• BRIEF
Exactly as written, output the lines below starting from the first and ending with the line that contains "- **Up** (2731ms)"; omit pictures.

Saved data entries:
* * *
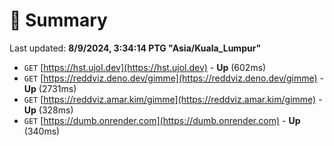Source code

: # 📖 Summary
Last updated: **8/9/2024, 3:34:14 PTG "Asia/Kuala_Lumpur"**

- `GET` [https://hst.ujol.dev](https://hst.ujol.dev) - **Up** (602ms)
- `GET` [https://reddviz.deno.dev/gimme](https://reddviz.deno.dev/gimme) - **Up** (2731ms)
- `GET` [https://reddviz.amar.kim/gimme](https://reddviz.amar.kim/gimme) - **Up** (328ms)
- `GET` [https://dumb.onrender.com](https://dumb.onrender.com) - **Up** (340ms)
* * *
• PROBLEM SOLUTION
Source code

: # 📖 Summary
Last updated: **8/9/2024, 3:34:14 PTG "Asia/Kuala_Lumpur"**

- `GET` [https://hst.ujol.dev](https://hst.ujol.dev) - **Up** (602ms)
- `GET` [https://reddviz.deno.dev/gimme](https://reddviz.deno.dev/gimme) - **Up** (2731ms)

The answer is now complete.